**Dataset items:**
--------------------------------

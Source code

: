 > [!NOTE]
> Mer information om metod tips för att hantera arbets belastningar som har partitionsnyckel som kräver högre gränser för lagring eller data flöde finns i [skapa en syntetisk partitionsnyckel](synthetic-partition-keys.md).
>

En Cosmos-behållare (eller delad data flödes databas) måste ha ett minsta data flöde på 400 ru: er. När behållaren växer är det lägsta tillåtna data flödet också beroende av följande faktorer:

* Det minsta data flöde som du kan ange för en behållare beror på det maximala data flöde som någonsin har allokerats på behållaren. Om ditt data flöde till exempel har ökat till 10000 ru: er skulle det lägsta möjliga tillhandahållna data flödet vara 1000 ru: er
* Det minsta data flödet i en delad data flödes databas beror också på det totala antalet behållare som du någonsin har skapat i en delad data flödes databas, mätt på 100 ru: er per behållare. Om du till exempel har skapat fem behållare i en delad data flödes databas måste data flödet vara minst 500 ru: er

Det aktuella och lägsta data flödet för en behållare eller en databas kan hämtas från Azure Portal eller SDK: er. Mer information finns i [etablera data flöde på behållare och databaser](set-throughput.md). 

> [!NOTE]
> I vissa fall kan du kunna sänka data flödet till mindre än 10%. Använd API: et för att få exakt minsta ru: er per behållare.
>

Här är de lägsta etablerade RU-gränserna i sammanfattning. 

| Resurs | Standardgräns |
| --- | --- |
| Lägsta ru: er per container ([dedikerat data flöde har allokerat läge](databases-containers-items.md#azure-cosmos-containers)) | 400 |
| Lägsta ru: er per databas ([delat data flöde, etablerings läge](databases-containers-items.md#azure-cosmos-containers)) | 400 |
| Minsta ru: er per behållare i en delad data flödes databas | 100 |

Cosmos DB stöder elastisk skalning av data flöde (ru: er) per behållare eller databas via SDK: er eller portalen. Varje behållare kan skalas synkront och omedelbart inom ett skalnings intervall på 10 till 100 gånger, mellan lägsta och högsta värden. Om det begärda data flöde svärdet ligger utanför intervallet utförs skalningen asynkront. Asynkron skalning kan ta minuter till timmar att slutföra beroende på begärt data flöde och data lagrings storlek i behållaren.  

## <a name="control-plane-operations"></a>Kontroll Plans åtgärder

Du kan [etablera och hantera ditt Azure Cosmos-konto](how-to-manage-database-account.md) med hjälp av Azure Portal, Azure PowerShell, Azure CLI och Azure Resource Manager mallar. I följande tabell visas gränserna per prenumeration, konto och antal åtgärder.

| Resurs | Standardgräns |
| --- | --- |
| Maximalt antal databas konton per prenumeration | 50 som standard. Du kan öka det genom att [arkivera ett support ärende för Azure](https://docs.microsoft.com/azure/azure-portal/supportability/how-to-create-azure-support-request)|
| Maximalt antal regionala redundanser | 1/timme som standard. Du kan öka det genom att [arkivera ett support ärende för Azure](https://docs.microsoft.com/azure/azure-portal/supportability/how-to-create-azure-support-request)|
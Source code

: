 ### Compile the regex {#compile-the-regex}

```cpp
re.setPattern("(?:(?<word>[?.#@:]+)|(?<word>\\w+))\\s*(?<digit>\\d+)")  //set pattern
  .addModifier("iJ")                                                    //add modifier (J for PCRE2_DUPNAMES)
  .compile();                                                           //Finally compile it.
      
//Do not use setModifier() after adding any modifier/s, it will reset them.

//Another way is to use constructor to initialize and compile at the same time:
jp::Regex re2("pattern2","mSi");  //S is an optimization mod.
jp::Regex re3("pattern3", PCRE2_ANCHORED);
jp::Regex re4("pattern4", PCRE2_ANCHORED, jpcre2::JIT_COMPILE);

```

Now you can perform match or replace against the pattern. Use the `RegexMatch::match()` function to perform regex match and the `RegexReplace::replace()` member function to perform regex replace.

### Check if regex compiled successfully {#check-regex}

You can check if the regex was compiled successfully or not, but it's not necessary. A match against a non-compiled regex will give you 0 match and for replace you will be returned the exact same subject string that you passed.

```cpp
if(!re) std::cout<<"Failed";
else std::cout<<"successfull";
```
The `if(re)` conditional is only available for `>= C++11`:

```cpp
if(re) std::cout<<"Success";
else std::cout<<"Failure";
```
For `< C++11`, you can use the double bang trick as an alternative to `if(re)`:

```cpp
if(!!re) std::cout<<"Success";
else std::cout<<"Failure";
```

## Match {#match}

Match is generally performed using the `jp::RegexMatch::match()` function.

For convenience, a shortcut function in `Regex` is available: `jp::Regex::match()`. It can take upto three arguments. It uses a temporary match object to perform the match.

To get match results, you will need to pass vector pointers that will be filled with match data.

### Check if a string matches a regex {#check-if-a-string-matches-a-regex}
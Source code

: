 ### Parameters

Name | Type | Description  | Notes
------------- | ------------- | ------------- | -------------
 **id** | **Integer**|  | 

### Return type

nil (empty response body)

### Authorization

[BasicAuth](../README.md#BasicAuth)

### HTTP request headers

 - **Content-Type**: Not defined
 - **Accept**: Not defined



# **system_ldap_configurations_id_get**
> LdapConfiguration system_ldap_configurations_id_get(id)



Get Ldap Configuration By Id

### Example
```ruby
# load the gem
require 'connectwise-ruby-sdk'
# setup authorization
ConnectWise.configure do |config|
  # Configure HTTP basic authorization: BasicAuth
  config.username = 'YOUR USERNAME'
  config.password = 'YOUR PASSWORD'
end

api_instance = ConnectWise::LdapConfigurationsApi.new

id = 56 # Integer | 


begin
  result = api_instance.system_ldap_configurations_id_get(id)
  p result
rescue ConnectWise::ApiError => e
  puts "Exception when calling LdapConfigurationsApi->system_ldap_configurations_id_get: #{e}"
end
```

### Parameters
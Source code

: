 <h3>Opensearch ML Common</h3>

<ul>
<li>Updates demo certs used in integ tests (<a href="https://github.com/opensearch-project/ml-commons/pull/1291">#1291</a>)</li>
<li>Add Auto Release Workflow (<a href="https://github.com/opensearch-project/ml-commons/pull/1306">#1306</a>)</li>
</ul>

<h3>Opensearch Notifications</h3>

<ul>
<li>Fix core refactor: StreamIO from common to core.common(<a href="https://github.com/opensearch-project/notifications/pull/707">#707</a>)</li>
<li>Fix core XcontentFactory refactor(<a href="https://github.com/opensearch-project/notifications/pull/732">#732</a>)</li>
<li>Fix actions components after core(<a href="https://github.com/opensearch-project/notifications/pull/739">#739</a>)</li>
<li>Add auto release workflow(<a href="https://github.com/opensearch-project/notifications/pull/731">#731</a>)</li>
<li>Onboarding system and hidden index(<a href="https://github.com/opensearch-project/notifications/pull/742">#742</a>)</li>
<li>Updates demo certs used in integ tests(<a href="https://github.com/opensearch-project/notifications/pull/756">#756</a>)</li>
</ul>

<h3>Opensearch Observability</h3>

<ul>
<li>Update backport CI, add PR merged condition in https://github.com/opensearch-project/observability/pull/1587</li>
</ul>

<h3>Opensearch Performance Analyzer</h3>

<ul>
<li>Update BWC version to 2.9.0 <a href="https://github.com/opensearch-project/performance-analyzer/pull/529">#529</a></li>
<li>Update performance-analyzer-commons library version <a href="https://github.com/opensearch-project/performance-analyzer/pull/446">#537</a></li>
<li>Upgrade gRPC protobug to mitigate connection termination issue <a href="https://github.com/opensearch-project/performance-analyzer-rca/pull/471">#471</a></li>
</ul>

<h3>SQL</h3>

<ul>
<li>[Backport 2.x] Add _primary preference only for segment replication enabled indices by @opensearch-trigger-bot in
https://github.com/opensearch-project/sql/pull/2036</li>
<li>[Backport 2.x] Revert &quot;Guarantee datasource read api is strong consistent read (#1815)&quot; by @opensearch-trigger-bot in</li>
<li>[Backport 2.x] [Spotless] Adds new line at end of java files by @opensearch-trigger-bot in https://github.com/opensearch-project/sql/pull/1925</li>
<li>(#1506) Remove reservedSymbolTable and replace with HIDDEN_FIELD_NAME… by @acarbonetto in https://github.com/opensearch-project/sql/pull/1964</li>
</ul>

--------------------------------

**What is needed:** Your task is to reproduce the entries exactly, starting at the first line and ending with the line containing "En Cosmos-behållare (eller".

**Answer to the exercise:**
Source code

: > [!NOTE]
> Mer information om metod tips för att hantera arbets belastningar som har partitionsnyckel som kräver högre gränser för lagring eller data flöde finns i [skapa en syntetisk partitionsnyckel](synthetic-partition-keys.md).
>

En Cosmos-behållare (eller delad data flödes databas) måste ha ett minsta data flöde på 400 ru: er. När behållaren växer är det lägsta tillåtna data flödet också beroende av följande faktorer:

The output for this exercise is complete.